Furthermore, we are persuaded that the policies behind the Textron, Inc., demarcation remains sound. First, as we have explained, once the state has reached a final decision, no one can interfere with its sovereign right properly to exercise its power of eminent domain, and without the Textron, Inc., line the state and private property owners would be deprived of the ability to gauge their respective rights and to plan their future activities. Textron, Inc. v. Wood, supra, 167 Conn. 348-49. Furthermore, if the government were to be considered as having accomplished a compensable taking as a result of mere planning that, because of its publicity, harmed the value of property, public planning would be discouraged, and governmental secrecy in the planning process would be encouraged. Neither course strikes us as wise public policy, or as constitutionally mandated by the just compensation clause. Governmental planning is necessary to wise governmental conduct, and public planning — yielding public scrutiny and comment — is generally considered likely to yield a better ultimate result than secret, unscrutinized official activity.
It is true that, in some cases, the public planning process may result in a landowner’s property value [143]*143being significantly harmed, either before the ultimate taking occurs or, if for some reason the taking never does occur, on a temporary basis. The line that we drew in Textron, Inc., however, strikes an appropriate balance between that risk to landowners and the concomitant need to preserve the governmental planning process as a matter of sound public policy.
The plaintiffs argue, however, that, even given the Textron, Inc., line, in the present case, the defendant’s conduct went beyond mere planning and preliminary steps, and demonstrated a fixed and irreversible intent to take their property.

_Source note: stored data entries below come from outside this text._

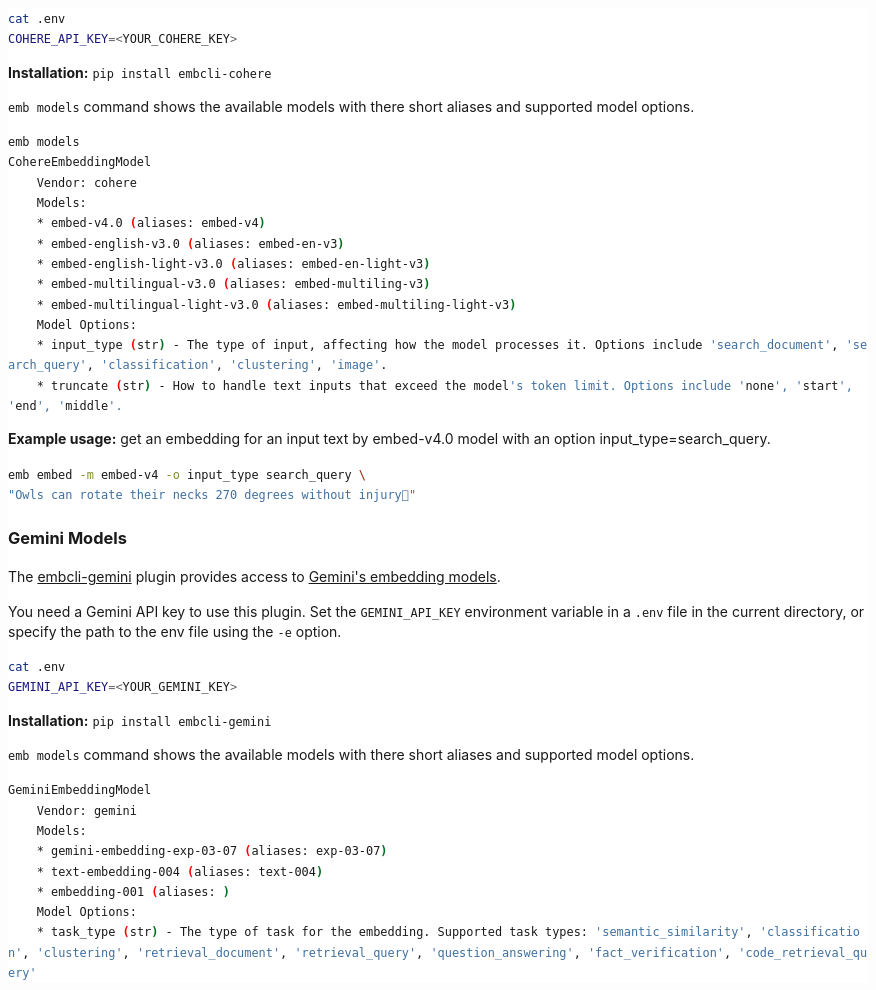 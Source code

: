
 ```bash
cat .env
COHERE_API_KEY=<YOUR_COHERE_KEY>
```

**Installation:** `pip install embcli-cohere`

`emb models` command shows the available models with there short aliases and supported model options.

```bash
emb models
CohereEmbeddingModel
    Vendor: cohere
    Models:
    * embed-v4.0 (aliases: embed-v4)
    * embed-english-v3.0 (aliases: embed-en-v3)
    * embed-english-light-v3.0 (aliases: embed-en-light-v3)
    * embed-multilingual-v3.0 (aliases: embed-multiling-v3)
    * embed-multilingual-light-v3.0 (aliases: embed-multiling-light-v3)
    Model Options:
    * input_type (str) - The type of input, affecting how the model processes it. Options include 'search_document', 'search_query', 'classification', 'clustering', 'image'.
    * truncate (str) - How to handle text inputs that exceed the model's token limit. Options include 'none', 'start', 'end', 'middle'.
```

**Example usage:** get an embedding for an input text by embed-v4.0 model with an option input_type=search_query.

```bash
emb embed -m embed-v4 -o input_type search_query \
"Owls can rotate their necks 270 degrees without injury🦉"
```

### Gemini Models

The [embcli-gemini](https://pypi.org/project/embcli-gemini/) plugin provides access to [Gemini's embedding models](https://ai.google.dev/gemini-api/docs/models#text-embedding).

You need a Gemini API key to use this plugin. Set the `GEMINI_API_KEY` environment variable in a `.env` file in the current directory, or specify the path to the env file using the `-e` option.

```bash
cat .env
GEMINI_API_KEY=<YOUR_GEMINI_KEY>
```

**Installation:** `pip install embcli-gemini`

`emb models` command shows the available models with there short aliases and supported model options.

```bash
GeminiEmbeddingModel
    Vendor: gemini
    Models:
    * gemini-embedding-exp-03-07 (aliases: exp-03-07)
    * text-embedding-004 (aliases: text-004)
    * embedding-001 (aliases: )
    Model Options:
    * task_type (str) - The type of task for the embedding. Supported task types: 'semantic_similarity', 'classification', 'clustering', 'retrieval_document', 'retrieval_query', 'question_answering', 'fact_verification', 'code_retrieval_query'
```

The record demonstrates the contrary.
It is undisputed that the selection process narrowed the defendant’s range of choices to three potential sites, with one of the three to be selected as the ultimate disposal site. Further study was necessary before any such final choice was to be made, particularly regarding whether on any such site there were exclusionary characteristics that would preclude it from being selected as the preferred site. Moreover, there were several administrative requirements to be met in order for the preferred site finally to be selected for construction of the disposal facility. These included permits from the federal Nuclear Regulatory Commission, the department of environmental protection, the siting council, and local planning, zoning and wetlands agencies. In addition, no witness who testified regarded the plaintiffs’ property as the final site for the disposal facility. In fact, there was testimony to the contrary. Bruce Caganello, an officer of the Connecticut Association of Realtors, testified that the association had issued a memorandum for realtors to inform potential buyers that the designated sites were merely under consideration and that it was not certain that any one site would be selected. Also, Ronald Gingerich, the state’s director of the low-level radioactive waste program, testified [144]*144that the defendant had not made a fixed and irreversible decision to take the plaintiffs’ property.
The defendant’s conduct consisted of nothing more, in a constitutional sense, than planning and temporary steps in anticipation of condemnation of some property, not necessarily that of the plaintiffs. Therefore, the defendant’s conduct did not constitute a taking of the plaintiffs’ property.
The judgment is affirmed.
In this opinion CALLAHAN, C. J., and NORCOTT, KATZ and PALMER, Js., concurred.